Britain is "too lazy and too fat" according to International Trade Secretary

Britain is “too lazy and too fat” with businessmen preferring “golf on a Friday afternoon” to trying to boost the country’s prosperity, Liam Fox has said.
The international trade secretary’s remarks, at a Conservative Way Forward event, were recorded by the Times.
Downing Street said he was clearly expressing private views.
Richard Reed, Innocent Drinks co-founder, said Mr Fox “had never done a day’s business in his life”.
Mr Fox, who was a prominent voice within the Leave campaign in the EU referendum, is in charge of negotiating trade deals for the UK once it has left the European Union.
During his speech to activists on Thursday evening he said there needed to be a change in British business culture and said people had got to stop thinking about exporting as an opportunity and start thinking about it as a duty.
“This country is not the free-trading nation it once was.
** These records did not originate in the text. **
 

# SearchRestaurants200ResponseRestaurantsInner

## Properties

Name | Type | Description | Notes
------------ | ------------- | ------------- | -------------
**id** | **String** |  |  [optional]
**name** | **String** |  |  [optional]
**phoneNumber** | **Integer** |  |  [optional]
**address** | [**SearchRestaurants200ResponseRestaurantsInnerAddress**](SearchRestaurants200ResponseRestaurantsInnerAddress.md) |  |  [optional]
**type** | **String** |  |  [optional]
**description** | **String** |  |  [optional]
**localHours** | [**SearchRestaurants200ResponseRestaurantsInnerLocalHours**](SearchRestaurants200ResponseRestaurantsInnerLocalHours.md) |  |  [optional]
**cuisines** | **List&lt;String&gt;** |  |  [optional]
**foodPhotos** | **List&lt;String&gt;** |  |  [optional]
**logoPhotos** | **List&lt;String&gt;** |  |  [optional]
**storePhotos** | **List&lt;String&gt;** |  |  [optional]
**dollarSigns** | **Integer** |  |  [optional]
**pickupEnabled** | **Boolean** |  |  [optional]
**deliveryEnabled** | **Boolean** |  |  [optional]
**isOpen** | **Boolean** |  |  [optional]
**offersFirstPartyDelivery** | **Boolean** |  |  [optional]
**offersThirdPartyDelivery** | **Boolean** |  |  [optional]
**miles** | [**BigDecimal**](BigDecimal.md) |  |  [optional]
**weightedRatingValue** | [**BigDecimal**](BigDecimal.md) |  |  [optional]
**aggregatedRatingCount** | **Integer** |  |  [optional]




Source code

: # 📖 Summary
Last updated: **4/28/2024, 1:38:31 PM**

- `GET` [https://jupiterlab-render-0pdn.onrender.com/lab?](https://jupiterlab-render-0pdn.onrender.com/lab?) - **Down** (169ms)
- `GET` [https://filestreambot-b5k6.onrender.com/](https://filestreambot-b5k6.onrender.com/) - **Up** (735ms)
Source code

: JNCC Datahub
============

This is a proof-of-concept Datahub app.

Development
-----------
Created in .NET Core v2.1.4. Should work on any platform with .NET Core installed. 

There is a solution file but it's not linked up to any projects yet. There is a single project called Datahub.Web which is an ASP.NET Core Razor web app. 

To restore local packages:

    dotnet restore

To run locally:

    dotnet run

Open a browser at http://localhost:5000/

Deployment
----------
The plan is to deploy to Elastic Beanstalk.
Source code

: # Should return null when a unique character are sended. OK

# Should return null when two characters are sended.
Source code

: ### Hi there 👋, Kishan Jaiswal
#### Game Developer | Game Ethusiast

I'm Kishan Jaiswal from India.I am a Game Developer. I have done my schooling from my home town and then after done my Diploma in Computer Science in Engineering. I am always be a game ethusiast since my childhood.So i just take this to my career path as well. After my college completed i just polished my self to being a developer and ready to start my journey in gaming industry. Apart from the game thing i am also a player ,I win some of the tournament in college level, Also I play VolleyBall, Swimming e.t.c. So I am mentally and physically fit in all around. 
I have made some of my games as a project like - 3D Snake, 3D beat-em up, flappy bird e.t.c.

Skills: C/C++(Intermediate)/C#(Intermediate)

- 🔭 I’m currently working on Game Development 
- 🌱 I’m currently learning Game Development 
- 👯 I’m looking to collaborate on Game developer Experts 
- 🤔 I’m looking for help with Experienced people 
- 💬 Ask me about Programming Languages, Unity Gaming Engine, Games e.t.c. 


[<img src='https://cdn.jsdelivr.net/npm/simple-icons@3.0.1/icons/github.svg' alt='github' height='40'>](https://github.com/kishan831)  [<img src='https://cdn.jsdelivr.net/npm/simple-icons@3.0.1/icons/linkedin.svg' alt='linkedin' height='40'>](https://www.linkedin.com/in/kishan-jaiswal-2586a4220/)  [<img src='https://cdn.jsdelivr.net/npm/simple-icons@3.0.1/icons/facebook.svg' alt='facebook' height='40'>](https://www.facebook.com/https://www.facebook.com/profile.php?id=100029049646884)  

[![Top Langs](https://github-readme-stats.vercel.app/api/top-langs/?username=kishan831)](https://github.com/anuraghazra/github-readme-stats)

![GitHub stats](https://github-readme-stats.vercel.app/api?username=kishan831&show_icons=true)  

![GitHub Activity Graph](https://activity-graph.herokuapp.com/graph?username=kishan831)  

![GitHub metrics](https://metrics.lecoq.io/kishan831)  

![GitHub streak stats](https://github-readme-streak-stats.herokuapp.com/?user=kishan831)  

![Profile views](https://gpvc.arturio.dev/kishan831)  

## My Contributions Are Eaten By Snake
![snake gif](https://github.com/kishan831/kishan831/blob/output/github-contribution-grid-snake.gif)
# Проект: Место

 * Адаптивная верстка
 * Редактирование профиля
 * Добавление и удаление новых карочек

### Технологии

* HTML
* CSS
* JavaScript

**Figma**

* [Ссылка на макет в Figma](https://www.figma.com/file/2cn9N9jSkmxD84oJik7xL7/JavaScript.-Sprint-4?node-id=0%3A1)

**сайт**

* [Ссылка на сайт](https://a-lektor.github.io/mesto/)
We have become too lazy, and too fat on our successes in previous generations,” he said.
He added: “Companies who could be contributing to our national prosperity – but choose not to because it might be too difficult or too time-consuming or because they can’t play golf on a Friday afternoon – we’ve got to be saying to them if you want to share in the prosperity of our country you have a duty to contribute to the prosperity of our country.”
In Mr Fox’s speech he also criticised the “Foreign Office view of the world” for focusing on capital cities and diplomacy rather than business, and claimed his new government department had taken charge of “trading elements”.
The comments follow his letter to Foreign Secretary Boris Johnson, which was leaked to the press, suggesting British trade would not flourish unless the Foreign Office was reduced to a department focused only on diplomacy and security.
Liam Fox says that UK exporters are too often on the golf course to focus on selling their wares overseas.